The short answer to this question is four to six months. However, it depends on why your Persian doesn’t have his full coat, to begin with. There are several factors that have an affect on your cat and the time it takes for their fur to grow back in.
Reasons Your Persian Would Need To Grow Fur Back
There are several reasons your cat would need to grow his fur back.
- If your Persian has tangles or mats that are impossible to brush or comb out, you may have to cut it out. Use blunt-edged scissors or pet clippers. If you can, slide a comb between the mat and your kitty’s skin that way, you avoid any accidents. A tip for Persian or any long-haired cat owners is to keep the hair around your cat’s anal and genital area trimmed, that way you can avoid fecal material getting caught in the long hair at their rear end.
- If for some reason you’ve had to have your Persian shaved. There is some information on why you shouldn’t just have your cat’s fur cut, especially long-haired breeds. Their coat provides thermal insulation that protects them from both hot and cold temperatures as well as protecting them from sunburn.

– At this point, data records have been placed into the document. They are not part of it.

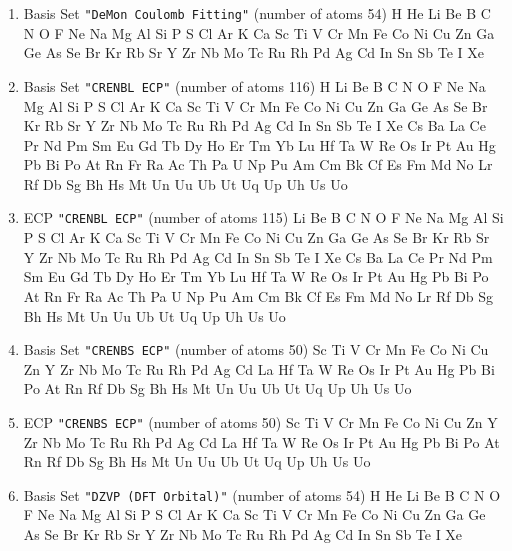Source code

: \begin{enumerate}
\item Basis Set \verb#"DeMon Coulomb Fitting"# (number of atoms 54) \newline
  H He Li Be B C N O F Ne Na Mg Al Si P S Cl Ar K Ca Sc Ti V Cr Mn
 Fe Co Ni Cu Zn Ga Ge As Se Br Kr Rb Sr Y Zr Nb Mo Tc Ru Rh Pd Ag Cd In Sn
 Sb Te I Xe


\item Basis Set \verb#"CRENBL ECP"# (number of atoms 116) \newline
  H Li Be B C N O F Ne Na Mg Al Si P S Cl Ar K Ca Sc Ti V Cr Mn Fe
 Co Ni Cu Zn Ga Ge As Se Br Kr Rb Sr Y Zr Nb Mo Tc Ru Rh Pd Ag Cd In Sn Sb
 Te I Xe Cs Ba La Ce Pr Nd Pm Sm Eu Gd Tb Dy Ho Er Tm Yb Lu Hf Ta W Re Os
 Ir Pt Au Hg Pb Bi Po At Rn Fr Ra Ac Th Pa U Np Pu Am Cm Bk Cf Es Fm Md No
 Lr Rf Db Sg Bh Hs Mt Un Uu Ub Ut Uq Up Uh Us Uo


\item ECP \verb#"CRENBL ECP"# (number of atoms 115) \newline
  Li Be B C N O F Ne Na Mg Al Si P S Cl Ar K Ca Sc Ti V Cr Mn Fe Co
 Ni Cu Zn Ga Ge As Se Br Kr Rb Sr Y Zr Nb Mo Tc Ru Rh Pd Ag Cd In Sn Sb Te
 I Xe Cs Ba La Ce Pr Nd Pm Sm Eu Gd Tb Dy Ho Er Tm Yb Lu Hf Ta W Re Os Ir
 Pt Au Hg Pb Bi Po At Rn Fr Ra Ac Th Pa U Np Pu Am Cm Bk Cf Es Fm Md No Lr
 Rf Db Sg Bh Hs Mt Un Uu Ub Ut Uq Up Uh Us Uo


\item Basis Set \verb#"CRENBS ECP"# (number of atoms 50) \newline
  Sc Ti V Cr Mn Fe Co Ni Cu Zn Y Zr Nb Mo Tc Ru Rh Pd Ag Cd La Hf Ta W Re
 Os Ir Pt Au Hg Pb Bi Po At Rn Rf Db Sg Bh Hs Mt Un Uu Ub Ut Uq Up Uh Us Uo



\item ECP \verb#"CRENBS ECP"# (number of atoms 50) \newline
  Sc Ti V Cr Mn Fe Co Ni Cu Zn Y Zr Nb Mo Tc Ru Rh Pd Ag Cd La Hf Ta W Re
 Os Ir Pt Au Hg Pb Bi Po At Rn Rf Db Sg Bh Hs Mt Un Uu Ub Ut Uq Up Uh Us Uo



\item Basis Set \verb#"DZVP (DFT Orbital)"# (number of atoms 54) \newline
  H He Li Be B C N O F Ne Na Mg Al Si P S Cl Ar K Ca Sc Ti V Cr Mn
 Fe Co Ni Cu Zn Ga Ge As Se Br Kr Rb Sr Y Zr Nb Mo Tc Ru Rh Pd Ag Cd In Sn
 Sb Te I Xe
\end{enumerate}

\fussy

Long, thick layers also help protect them from injuries, and if their fur is thick enough from bug infestation. Your cat also uses their hair to communicate. If you’ve ever seen a cat bristle, you’ll see what I mean. They do this to scare attackers. Their sense of touch through their coats help them understand their surroundings, sense danger, and it even affects their activity.

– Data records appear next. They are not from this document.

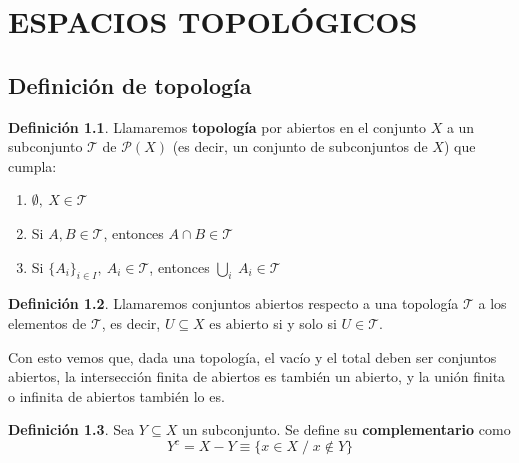 \documentclass[12pt,twoside]{report}
\newcommand\mc[1]{\mathcal{#1}}
\theoremstyle{azul}
\theoremstyle{azul2}
\theoremstyle{plain}
\theoremstyle{definition}
\newtheorem*{defi}{Definición}
\theoremstyle{remark}
\begin{document}
\chapter{ESPACIOS TOPOLÓGICOS}
\section{Definición de topología}
\begin{defi} \label{def:abierto}
Llamaremos \textbf{topología} por abiertos en el conjunto $X$ a un subconjunto $\mc{T}$ de $\mathcal{P}(X)$ (es decir, un conjunto de subconjuntos de $X$) que cumpla:
\begin{enumerate}
    \item $\emptyset, \: X \in \mc{T}$
    \item Si $A,B \in \mc{T}$, entonces $A \cap B \in \mc{T}$
    \item Si $\{ A_i \}_{i \in I}, \: A_i \in \mc{T}$, entonces $\underset{i}\bigcup \: A_i \in \mc{T}$
\end{enumerate}
\end{defi}

\begin{defi}
Llamaremos conjuntos abiertos respecto a una topología $\mc{T}$ a los elementos de $\mc{T}$, es decir, $U \subseteq X \text{ es abierto} $ si y solo si $ U \in \mc T$.
\end{defi}

Con esto vemos que, dada una topología, el vacío y el total deben ser conjuntos abiertos, la intersección finita de abiertos es también un abierto, y la unión finita o infinita de abiertos también lo es.

\begin{defi}
Sea $Y \subseteq X$ un subconjunto. Se define su \textbf{complementario} como $$Y^c = X - Y \equiv \{x \in X \; / \; x \nin Y\}$$
\end{defi}
\end{document}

- Surgery or lab work. Your cat may be at the vets for blood work or surgery. A vet tech will have to shave an area on your cat to find a vein to draw blood from, start an IV, or if your cat is having surgery, that area of their body will be shaved.

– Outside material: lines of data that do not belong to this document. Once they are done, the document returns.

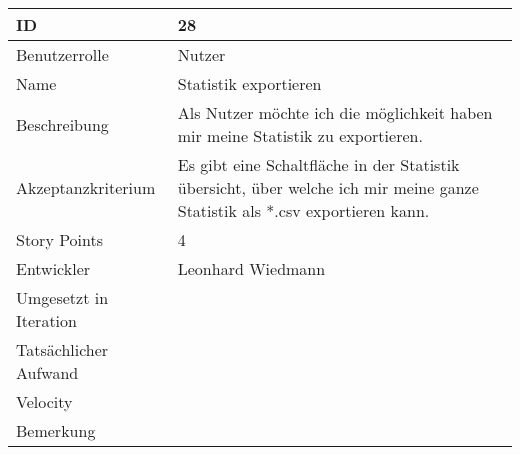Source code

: \begin{tabularx}{\textwidth}{|p{}|X|}
	\hline
	ID & 28 \\
	\hline
	Benutzerrolle & Nutzer \\
	\hline
	Name & Statistik exportieren\\
	\hline
	Beschreibung & Als Nutzer möchte ich die möglichkeit haben mir meine Statistik zu exportieren. \\
	\hline
	Akzeptanzkriterium & Es gibt eine Schaltfläche in der Statistik übersicht, über welche ich mir meine ganze Statistik als *.csv exportieren kann. \\
	\hline
	Story Points & 4 \\
	\hline
	Entwickler & Leonhard Wiedmann \\
	\hline
	Umgesetzt in Iteration & \\
	\hline
	Tatsächlicher Aufwand & \\
	\hline
	Velocity & \\
	\hline
	Bemerkung & \\
	\hline
\end{tabularx}
\vspace{20pt}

- Stress can make your cat’s fur fall out if the stress is hard enough on your cat’s system. I remember when we help my Grandparents moved from the ranch my grandpa worked for forty years, their Siamese cat had lived his entire life there, and suddenly after nine or ten years of his life, we loaded him into the car and drove him twenty or thirty miles to their new home in town. Grandma, my cousin, and I were covered in stress released fur from this Siamese.
How Your Cat’s Coat Grows
There are several stages of growth. They are the Anagen phase, this the time the hair grows the quickest, the catagen phase, where the hair stops growing, and then the telogen phase when the hair falls out. We know it as shedding. If the telogen phase is interrupted, it’s called telogen effluvium and is caused by high amounts of stress. This can lead to what is called generalized alopecia, which is the loss of hair. This requires no treatment except to be patient and wait for your furry pal to regrow their coat. The normal cycle of phases will allow your cat’s fur to grow in thick and healthy all over without you noticing, except for some extra hair on your furniture or clothes.
Different factors affect the rate at how long it will take your cat’s fur to grow back. Their coat can take weeks to months to grow back. A healthy cat should have its fur back in four to six weeks. However, if they were ill, it will more than likely take longer. You’ll have to figure in the time it takes your cat to get well before you can factor in their fur growth. If their diet is lacking, it will also affect the growth rate.
One thing I’ve learned from writing this is that it’s not necessary to have your Persian shaved to keep them cool. Their coat is equipped to keep them cool in the summer and warm in the winter.